TASK OBJECTIVE
For each line of the data below that holds "textit", copy the line.

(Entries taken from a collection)
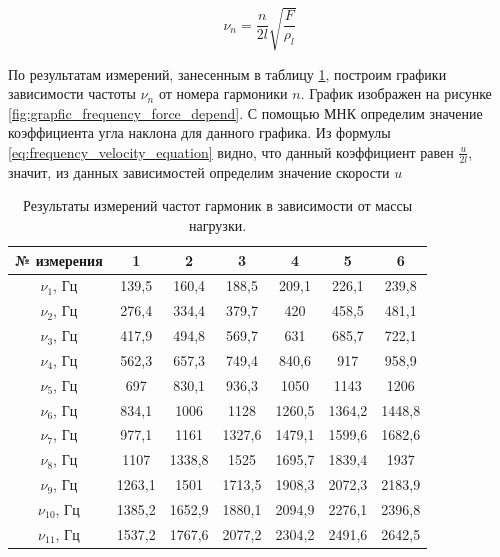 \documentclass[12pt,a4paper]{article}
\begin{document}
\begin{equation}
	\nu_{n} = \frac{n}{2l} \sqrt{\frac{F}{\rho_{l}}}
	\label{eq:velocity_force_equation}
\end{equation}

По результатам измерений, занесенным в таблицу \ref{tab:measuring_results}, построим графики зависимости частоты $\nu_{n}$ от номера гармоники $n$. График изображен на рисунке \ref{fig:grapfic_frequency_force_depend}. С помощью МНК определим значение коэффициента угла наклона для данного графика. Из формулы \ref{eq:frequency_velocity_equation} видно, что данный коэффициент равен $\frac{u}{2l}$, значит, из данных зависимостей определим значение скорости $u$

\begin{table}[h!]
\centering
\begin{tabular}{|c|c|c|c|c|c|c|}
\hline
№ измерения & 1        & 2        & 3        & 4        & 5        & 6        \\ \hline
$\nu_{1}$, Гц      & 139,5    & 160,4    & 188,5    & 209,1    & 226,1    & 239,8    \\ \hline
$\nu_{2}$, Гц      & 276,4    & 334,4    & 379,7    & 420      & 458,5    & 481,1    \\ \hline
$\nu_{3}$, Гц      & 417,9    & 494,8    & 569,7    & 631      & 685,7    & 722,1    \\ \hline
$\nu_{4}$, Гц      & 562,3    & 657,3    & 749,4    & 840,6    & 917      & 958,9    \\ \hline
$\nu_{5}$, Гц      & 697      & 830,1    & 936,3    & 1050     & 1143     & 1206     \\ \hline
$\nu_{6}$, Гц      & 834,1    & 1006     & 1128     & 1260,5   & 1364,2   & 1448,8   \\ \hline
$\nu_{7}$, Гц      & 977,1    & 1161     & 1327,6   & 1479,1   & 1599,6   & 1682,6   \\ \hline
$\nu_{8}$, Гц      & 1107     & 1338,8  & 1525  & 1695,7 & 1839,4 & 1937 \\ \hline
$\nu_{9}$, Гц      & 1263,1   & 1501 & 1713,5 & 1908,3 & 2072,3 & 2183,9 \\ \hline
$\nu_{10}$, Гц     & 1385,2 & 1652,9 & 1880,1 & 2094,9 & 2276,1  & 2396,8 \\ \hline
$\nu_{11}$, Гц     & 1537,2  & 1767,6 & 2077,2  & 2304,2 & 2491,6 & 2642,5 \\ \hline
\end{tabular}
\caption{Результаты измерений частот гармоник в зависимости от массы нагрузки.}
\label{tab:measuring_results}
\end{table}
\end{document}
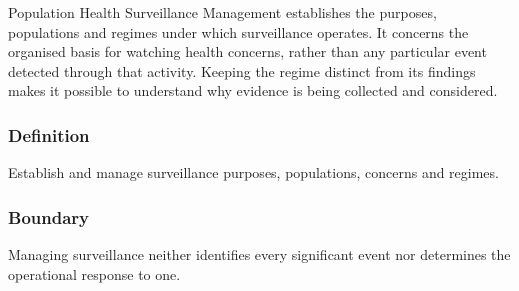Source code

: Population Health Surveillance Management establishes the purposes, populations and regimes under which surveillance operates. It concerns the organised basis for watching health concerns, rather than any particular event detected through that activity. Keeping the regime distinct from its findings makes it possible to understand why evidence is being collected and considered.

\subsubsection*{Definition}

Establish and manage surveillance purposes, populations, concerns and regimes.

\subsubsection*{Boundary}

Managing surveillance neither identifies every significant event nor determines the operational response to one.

...

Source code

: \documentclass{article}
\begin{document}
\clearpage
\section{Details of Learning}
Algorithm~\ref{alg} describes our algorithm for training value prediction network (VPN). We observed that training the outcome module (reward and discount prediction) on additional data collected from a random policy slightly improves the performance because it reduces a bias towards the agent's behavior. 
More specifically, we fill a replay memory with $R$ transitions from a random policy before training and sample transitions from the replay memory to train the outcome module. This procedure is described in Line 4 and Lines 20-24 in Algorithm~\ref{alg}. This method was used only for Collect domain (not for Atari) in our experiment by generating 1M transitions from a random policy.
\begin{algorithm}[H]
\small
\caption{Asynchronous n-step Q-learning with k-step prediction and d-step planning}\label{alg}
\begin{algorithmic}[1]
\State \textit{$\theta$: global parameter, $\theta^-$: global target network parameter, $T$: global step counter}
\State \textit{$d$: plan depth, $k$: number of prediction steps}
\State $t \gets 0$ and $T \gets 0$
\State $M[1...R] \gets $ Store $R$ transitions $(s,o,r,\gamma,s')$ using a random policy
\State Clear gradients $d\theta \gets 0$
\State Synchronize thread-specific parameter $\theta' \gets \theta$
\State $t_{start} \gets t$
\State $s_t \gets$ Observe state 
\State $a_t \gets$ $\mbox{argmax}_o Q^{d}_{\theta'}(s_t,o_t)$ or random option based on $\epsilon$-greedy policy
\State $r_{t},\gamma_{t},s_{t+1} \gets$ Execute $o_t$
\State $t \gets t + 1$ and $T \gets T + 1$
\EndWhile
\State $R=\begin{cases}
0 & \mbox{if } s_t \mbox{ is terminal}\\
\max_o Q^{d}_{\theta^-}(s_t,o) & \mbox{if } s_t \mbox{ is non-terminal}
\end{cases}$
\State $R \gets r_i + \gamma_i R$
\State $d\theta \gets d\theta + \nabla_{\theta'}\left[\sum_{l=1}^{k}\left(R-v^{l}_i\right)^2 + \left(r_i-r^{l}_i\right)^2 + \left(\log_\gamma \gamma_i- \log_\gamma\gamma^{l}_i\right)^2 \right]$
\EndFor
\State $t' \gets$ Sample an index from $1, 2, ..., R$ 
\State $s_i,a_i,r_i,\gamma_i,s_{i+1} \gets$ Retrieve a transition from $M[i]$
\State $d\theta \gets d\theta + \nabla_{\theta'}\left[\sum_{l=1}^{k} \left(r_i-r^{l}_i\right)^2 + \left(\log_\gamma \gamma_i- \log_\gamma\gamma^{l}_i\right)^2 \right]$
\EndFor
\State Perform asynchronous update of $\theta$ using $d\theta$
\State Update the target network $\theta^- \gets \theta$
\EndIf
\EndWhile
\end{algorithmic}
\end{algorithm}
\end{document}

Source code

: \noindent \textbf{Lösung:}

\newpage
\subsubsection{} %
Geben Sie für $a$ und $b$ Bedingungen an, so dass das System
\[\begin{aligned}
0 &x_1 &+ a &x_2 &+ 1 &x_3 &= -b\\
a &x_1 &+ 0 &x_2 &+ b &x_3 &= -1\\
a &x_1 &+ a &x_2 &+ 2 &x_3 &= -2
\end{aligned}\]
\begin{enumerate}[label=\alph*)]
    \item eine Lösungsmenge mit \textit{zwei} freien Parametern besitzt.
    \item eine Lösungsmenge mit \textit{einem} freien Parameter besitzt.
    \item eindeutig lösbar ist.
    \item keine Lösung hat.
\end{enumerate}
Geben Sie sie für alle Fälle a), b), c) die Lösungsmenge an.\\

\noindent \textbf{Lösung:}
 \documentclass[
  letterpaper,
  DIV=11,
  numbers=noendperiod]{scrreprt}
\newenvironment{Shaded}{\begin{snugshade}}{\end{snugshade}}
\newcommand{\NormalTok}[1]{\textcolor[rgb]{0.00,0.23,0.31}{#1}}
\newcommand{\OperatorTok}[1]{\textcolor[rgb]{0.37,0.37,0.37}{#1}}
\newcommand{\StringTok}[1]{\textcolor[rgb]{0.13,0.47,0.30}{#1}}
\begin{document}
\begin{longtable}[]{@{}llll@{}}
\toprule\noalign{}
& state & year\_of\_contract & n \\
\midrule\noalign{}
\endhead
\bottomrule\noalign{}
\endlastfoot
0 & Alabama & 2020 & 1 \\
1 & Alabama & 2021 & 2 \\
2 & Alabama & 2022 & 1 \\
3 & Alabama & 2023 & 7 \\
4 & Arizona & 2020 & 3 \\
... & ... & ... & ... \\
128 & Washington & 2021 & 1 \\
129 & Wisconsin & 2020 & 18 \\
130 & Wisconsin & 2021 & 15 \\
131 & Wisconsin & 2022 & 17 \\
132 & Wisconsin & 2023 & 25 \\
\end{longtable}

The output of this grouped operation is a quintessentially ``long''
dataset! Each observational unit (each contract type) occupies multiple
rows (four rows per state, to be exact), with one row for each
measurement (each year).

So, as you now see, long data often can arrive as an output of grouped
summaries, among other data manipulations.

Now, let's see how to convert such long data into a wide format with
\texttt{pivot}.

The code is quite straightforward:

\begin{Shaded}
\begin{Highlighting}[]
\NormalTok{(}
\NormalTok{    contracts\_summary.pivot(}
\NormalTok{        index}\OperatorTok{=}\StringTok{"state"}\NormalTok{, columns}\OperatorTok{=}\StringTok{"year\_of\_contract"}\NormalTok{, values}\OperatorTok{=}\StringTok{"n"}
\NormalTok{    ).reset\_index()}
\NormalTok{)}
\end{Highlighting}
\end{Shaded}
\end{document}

REPLY TO THE EXERCISE
\State \textit{$\theta$: global parameter, $\theta^-$: global target network parameter, $T$: global step counter}
\State \textit{$d$: plan depth, $k$: number of prediction steps}
    \item eine Lösungsmenge mit \textit{zwei} freien Parametern besitzt.
    \item eine Lösungsmenge mit \textit{einem} freien Parameter besitzt.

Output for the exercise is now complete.